Les viticulteurs ne sont pas tous au bord de l'abîme

Autrement-dit, et pour une période encore inconnue, le statut quo ante est encore globalement valable. Et la photographie que nous avons faite sur l'évolution des ventes de propriétés viticoles en Gironde fin janvier, avec Me Philippe Laveix, notaire girondin et président du groupement Jurisvin, qui regroupe des notaires ruraux installés dans tous les vignobles de France, est toujours d'actualité. Concernant la situation patrimoniale dans le Bordelais, Me Philippe Laveix, qui donne des cours à l'Université de Bordeaux, en droit de la vigne, ainsi qu'à Bordeaux Sciences Agro, nuance la situation.

"A Bordeaux, pour les bordeaux génériques le prix de l'hectare oscille en moyenne entre 15.000 et 25.000 €, pour grimper à plusieurs millions d'euros du côté de Saint-Emilion. D'où la question qui se pose lors d'une transmission, en particulier en période de crise : qui est celle de la date. La question temporelle prend alors un aspect crucial. A Sauternes, d'une année à l'autre, le prix de l'hectare a, par exemple, pu varier du simple au double... Alors sur quel index doit-on se fixer ?", expose Me Philippe Laveix.

Si le vignoble bordelais est en crise, là aussi ce praticien patrimonial ne veut pas entendre parler de calculs à l'emporte-pièce.

"Dans le vignoble, il y a des différences. Tous les viticulteurs ne sont pas au bord de l'abîme. Certains ont investi en bio et vendent en direct ou par le biais de contrats avec les négociants, et ça se passe bien", recadre le président de Jurisvin.

Ce dernier souligne que dans la région où il opère, aux alentours de Sauveterre-de-Guyenne, les transmissions de domaines se font principalement à des viticulteurs plutôt qu'à des investisseurs. Ce qui n'est pas le cas dans tout le vignoble.

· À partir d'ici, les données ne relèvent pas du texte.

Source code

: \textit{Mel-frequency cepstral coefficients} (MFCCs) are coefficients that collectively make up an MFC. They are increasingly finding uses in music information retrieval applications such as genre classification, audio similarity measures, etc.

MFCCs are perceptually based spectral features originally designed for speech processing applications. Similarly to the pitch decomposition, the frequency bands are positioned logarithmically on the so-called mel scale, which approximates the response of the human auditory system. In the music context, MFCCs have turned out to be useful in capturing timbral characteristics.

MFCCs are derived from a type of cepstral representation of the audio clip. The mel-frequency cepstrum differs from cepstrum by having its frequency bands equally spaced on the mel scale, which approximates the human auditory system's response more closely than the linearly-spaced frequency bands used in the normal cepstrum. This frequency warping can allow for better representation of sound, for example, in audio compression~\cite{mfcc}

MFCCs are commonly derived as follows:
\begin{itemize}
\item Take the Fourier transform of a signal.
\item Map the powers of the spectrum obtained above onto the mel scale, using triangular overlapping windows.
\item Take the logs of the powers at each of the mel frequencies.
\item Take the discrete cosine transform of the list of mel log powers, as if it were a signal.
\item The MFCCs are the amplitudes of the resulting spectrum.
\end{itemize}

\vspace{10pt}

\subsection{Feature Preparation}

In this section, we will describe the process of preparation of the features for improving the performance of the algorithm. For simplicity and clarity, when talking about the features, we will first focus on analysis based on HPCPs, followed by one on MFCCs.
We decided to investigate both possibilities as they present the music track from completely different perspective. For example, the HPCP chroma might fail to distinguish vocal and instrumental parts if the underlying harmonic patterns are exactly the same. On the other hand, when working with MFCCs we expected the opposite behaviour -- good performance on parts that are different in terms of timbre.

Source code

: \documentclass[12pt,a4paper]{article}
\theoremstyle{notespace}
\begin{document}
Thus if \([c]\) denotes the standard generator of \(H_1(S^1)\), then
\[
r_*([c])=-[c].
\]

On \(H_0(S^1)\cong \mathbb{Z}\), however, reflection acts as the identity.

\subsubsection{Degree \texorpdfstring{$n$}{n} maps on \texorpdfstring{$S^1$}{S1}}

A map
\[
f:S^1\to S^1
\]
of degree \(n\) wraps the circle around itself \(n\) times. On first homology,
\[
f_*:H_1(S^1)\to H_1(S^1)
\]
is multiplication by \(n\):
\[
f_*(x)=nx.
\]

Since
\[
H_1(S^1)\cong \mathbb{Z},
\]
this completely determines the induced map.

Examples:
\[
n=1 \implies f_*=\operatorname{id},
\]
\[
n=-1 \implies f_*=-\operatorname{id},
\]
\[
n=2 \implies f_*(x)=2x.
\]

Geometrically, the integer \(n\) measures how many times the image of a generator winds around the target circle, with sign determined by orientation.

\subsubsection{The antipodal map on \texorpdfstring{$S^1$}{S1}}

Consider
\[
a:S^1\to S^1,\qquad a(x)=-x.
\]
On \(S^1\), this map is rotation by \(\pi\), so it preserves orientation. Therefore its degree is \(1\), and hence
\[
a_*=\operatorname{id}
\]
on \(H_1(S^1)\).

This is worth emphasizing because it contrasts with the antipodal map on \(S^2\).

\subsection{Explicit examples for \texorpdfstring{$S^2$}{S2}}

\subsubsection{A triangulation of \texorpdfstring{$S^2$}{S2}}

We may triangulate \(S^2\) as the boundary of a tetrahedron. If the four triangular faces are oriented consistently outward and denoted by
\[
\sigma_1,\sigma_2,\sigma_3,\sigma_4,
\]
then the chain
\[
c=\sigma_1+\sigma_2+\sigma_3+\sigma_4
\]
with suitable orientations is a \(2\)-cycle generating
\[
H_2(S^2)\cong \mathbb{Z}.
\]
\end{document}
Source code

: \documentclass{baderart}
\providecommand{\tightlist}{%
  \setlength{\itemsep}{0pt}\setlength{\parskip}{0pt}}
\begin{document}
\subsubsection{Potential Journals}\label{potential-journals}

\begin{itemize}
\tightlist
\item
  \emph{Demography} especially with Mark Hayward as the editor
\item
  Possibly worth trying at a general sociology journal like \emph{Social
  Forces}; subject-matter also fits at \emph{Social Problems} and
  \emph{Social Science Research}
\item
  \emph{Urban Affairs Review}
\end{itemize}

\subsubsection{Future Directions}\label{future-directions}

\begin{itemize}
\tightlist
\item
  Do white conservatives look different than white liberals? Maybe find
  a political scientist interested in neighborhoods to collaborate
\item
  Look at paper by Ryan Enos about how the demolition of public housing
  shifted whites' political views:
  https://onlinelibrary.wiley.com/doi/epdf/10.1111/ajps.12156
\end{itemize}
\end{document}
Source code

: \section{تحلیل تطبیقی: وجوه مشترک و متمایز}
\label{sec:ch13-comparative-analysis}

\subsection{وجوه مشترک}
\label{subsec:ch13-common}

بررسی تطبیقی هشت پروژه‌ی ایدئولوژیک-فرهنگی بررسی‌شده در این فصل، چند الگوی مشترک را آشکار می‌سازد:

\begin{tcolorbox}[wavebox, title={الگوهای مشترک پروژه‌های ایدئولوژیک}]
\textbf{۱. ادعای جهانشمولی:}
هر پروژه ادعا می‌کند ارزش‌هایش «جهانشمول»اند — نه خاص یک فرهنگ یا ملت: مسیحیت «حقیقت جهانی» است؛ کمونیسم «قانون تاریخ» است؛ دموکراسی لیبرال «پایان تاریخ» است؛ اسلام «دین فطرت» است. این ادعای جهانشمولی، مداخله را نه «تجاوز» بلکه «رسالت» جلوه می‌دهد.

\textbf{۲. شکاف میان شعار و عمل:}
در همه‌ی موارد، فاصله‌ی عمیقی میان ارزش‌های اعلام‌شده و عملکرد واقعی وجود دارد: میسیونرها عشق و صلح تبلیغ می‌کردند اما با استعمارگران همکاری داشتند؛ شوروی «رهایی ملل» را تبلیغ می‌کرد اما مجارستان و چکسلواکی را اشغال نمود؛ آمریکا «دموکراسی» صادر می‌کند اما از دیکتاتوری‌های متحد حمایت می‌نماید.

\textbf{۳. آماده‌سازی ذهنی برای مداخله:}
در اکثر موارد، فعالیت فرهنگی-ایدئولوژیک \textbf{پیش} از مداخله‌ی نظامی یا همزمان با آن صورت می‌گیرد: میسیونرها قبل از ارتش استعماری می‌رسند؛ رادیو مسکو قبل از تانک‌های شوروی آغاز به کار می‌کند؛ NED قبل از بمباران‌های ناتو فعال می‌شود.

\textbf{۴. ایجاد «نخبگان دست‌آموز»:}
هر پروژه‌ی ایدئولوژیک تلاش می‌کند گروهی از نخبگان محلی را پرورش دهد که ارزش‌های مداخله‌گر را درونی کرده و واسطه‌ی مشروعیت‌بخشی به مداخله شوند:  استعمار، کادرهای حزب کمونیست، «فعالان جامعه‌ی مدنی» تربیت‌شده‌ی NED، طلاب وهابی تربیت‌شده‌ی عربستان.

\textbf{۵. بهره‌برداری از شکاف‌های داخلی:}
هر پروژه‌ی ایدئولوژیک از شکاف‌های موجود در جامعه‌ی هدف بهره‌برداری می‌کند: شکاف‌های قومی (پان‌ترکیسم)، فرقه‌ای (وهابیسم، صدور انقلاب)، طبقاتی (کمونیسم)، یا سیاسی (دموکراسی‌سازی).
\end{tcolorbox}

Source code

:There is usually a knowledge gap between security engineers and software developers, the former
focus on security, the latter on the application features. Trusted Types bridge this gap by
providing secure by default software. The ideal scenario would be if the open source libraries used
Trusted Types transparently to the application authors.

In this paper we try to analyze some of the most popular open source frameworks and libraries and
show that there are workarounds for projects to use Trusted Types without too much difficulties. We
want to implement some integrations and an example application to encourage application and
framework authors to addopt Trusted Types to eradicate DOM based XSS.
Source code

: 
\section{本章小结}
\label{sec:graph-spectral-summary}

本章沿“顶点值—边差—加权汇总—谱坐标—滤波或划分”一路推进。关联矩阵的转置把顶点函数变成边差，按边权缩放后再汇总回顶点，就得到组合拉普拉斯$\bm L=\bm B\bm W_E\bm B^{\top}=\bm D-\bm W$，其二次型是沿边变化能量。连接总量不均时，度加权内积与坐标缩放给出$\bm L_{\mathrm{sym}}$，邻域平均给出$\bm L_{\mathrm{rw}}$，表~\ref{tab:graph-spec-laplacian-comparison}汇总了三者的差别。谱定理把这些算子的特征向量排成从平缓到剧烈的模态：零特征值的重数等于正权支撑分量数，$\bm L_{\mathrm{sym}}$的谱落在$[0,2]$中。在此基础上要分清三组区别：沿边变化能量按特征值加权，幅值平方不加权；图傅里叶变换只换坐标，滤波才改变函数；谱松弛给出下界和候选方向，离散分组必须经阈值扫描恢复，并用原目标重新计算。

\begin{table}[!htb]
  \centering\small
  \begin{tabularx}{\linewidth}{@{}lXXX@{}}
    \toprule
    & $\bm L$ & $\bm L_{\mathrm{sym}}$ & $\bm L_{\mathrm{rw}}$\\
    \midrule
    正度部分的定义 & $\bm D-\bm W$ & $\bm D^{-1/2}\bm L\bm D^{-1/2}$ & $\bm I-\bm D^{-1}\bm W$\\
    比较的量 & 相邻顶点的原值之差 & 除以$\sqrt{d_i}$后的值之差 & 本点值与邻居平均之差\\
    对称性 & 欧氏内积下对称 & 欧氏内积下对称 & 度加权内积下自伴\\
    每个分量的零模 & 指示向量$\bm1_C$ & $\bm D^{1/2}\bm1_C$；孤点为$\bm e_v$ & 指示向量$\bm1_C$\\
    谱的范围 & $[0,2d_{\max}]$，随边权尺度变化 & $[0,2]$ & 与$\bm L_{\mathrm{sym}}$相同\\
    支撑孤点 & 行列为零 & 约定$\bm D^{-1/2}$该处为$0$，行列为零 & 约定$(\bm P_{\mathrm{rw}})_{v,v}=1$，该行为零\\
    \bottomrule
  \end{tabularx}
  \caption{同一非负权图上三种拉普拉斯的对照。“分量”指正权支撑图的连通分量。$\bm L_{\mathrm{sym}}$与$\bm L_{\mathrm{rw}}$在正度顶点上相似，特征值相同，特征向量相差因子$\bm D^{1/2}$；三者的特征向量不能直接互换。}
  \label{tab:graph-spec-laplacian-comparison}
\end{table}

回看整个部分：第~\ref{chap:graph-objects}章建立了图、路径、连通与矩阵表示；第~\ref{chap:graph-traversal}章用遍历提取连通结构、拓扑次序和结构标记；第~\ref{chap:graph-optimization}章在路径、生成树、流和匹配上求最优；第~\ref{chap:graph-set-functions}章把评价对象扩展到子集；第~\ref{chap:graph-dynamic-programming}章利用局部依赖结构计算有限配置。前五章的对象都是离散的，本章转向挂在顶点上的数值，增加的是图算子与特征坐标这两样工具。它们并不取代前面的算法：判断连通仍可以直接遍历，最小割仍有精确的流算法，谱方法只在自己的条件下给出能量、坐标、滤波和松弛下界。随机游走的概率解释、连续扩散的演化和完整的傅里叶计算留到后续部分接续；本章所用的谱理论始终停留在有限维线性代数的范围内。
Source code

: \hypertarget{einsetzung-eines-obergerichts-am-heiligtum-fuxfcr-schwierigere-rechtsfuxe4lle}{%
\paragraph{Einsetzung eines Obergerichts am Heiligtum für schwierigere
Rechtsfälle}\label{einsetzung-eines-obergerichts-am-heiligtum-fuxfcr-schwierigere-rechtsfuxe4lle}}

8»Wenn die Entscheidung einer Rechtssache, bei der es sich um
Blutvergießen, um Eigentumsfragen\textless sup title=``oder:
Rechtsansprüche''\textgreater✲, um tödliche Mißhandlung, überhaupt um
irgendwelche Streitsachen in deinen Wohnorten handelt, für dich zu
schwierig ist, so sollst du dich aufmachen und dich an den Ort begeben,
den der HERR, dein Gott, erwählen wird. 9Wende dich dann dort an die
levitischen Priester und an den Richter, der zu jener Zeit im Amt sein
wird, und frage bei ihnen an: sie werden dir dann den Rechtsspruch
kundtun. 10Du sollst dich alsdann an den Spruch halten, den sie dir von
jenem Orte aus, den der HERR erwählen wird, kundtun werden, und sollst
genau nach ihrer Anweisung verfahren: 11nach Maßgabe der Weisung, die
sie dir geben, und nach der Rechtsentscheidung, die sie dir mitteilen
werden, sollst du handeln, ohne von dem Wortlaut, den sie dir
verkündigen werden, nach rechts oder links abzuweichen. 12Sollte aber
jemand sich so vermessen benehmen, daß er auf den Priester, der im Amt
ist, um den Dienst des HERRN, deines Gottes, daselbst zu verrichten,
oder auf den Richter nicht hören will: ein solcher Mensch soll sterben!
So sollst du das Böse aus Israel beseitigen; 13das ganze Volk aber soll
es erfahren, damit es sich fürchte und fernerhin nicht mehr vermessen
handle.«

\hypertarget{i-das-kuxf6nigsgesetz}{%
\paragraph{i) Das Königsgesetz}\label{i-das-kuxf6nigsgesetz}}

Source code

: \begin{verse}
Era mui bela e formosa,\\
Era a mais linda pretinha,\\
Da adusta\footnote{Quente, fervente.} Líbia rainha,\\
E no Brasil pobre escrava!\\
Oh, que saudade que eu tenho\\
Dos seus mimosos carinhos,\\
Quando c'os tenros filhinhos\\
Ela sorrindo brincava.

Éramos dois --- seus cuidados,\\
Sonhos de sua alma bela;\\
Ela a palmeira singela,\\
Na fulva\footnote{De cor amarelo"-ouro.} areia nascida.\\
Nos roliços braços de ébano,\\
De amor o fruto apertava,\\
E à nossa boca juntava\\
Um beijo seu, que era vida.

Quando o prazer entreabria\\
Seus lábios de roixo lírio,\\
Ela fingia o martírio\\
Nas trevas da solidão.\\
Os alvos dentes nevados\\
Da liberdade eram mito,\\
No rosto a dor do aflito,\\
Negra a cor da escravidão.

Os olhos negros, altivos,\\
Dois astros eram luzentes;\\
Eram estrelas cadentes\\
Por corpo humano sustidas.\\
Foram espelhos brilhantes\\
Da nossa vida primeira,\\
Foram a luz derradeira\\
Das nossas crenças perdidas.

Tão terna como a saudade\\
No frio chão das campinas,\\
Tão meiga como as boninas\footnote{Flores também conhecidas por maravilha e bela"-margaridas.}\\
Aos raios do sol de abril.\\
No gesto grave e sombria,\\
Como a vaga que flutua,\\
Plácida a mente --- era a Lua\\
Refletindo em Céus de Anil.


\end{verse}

Exploitations viticoles : personne ne vend

Quand on l'interroge sur l'impact de la crise dans les transmissions, Me Philippe Laveix est tout aussi clair.

"Ce qui est le plus notable c'est qu'il n'y a pas beaucoup de ventes de domaines viticoles. Les acheteurs sont en attente. Comme les vendeurs, qui espèrent encore céder à un meilleur prix. Comme il n'y a ni vendeurs ni acheteurs c'est difficile de parler de crise puisque tout le monde attend", éclairait déjà début février pour La Tribune ce spécialiste, évoquant une possible décantation de la situation d'ici six mois, avec l'apparition de vendeurs sans acheteurs.

De son côté Lydia Héraud, conseillère régionale de Nouvelle-Aquitaine en charge de la viticulture et des spiritueux, confirmait à La Tribune, lors d'un entretien publié le 28 février dernier, que les vignerons sont inquiets. "Des exploitants se posent sérieusement la question de vendre leurs propriété et d'arrêter les frais avant que ça ne devienne trop catastrophique, de transmettre leur bien avant que ça ne soit trop difficile !" a-t-elle alors souligné.

Fin connaisseur du vignoble et de ses exigences, Me Philippe Laveix explique de façon éclairante pourquoi le bio ne se développe peut-être pas aussi vite que certains voudraient.

"Le marché du vin bio se porte mieux oui, c'est vrai. Mais il requiert des investissements très lourds pendant une période de conversion qui dure trois ans. C'est pourquoi tout le monde ne le fait pas. C'est d'autant plus dur quand on décide de basculer d'un seul coup au lieu d'avoir anticipé. Et puis quitte à faire des efforts, des viticulteurs préfèrent se lancer dans la haute valeur environnementale, etc.", décrypte le président de Jurisvin.

Quels que soient les leviers utilisés, il faudra bien que le marché viticole redémarre pour que le plan de sauvegarde déclenché par les pouvoirs publics devienne vraiment utile.